This month marks the 100th anniversary that inexperienced daredevil pilot, Calbraith Perry (“Cal”) Rodgers — taking off from the Sheepshead Bay racetrack in his famous “Vin Fiz Flyer,” a Wright Brothers Model EX pusher biplane — accomplished the first transcontinental flight across the United States… in a mere 84 days.
The publisher William Randolph Hearst offered the Hearst prize, $US 50,000 to the first aviator to fly coast to coast, in either direction, in less than 30 days from start to finish. Rodgers persuaded J. Ogden Armour, of Armour and Company, to sponsor the flight, and in return he named the plane, a Wright Model EX designed for exhibition flights, after Armour’s grape soft drink Vin Fiz.

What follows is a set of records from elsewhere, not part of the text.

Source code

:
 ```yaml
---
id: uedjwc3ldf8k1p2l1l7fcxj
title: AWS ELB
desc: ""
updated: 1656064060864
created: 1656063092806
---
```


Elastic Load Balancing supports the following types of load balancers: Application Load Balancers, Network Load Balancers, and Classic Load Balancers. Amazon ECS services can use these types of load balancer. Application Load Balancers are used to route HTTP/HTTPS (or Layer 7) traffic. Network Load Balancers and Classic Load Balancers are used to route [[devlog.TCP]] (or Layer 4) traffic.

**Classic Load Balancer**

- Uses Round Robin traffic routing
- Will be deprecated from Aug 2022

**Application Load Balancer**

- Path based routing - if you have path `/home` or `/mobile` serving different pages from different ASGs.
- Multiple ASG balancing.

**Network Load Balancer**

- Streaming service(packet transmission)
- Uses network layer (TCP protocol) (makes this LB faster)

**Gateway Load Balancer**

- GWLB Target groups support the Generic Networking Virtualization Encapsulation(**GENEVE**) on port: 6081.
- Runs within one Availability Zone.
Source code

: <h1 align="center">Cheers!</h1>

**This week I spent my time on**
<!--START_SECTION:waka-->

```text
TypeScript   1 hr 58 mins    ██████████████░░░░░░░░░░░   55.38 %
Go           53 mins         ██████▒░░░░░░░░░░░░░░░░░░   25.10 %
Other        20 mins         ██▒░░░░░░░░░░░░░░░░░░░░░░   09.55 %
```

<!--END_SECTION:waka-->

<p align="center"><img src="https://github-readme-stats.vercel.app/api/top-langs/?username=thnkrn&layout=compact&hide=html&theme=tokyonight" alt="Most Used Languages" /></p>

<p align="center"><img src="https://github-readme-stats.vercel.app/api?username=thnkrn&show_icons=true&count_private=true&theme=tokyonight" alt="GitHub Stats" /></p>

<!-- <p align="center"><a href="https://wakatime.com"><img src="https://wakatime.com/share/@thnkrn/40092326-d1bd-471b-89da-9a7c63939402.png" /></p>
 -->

Back then, one had to be either crazy, suicidal, or both to attempt this flight, which began on September 17, 1911 — one century, minus a day, of the tragic P-51 Mustang crash at the National Championship Air Races and Air Show in Reno, which claimed 11 lives a couple of weeks back.
Rodgers, carrying the first transcontinental mail pouch with him on the trip, made 75 stops — including 16 crashes — and, according to the Wikipedia entry, “only a few pieces of the original plane actually made the entire trip.”
Sadly, only a few months later, Rodgers — just 33 at the time — was killed in a crash while exhibition flying in California. Calbraith’s widow, Mabel Rodgers, eventually donated the “Vin Fiz” to the Smithsonian Institution.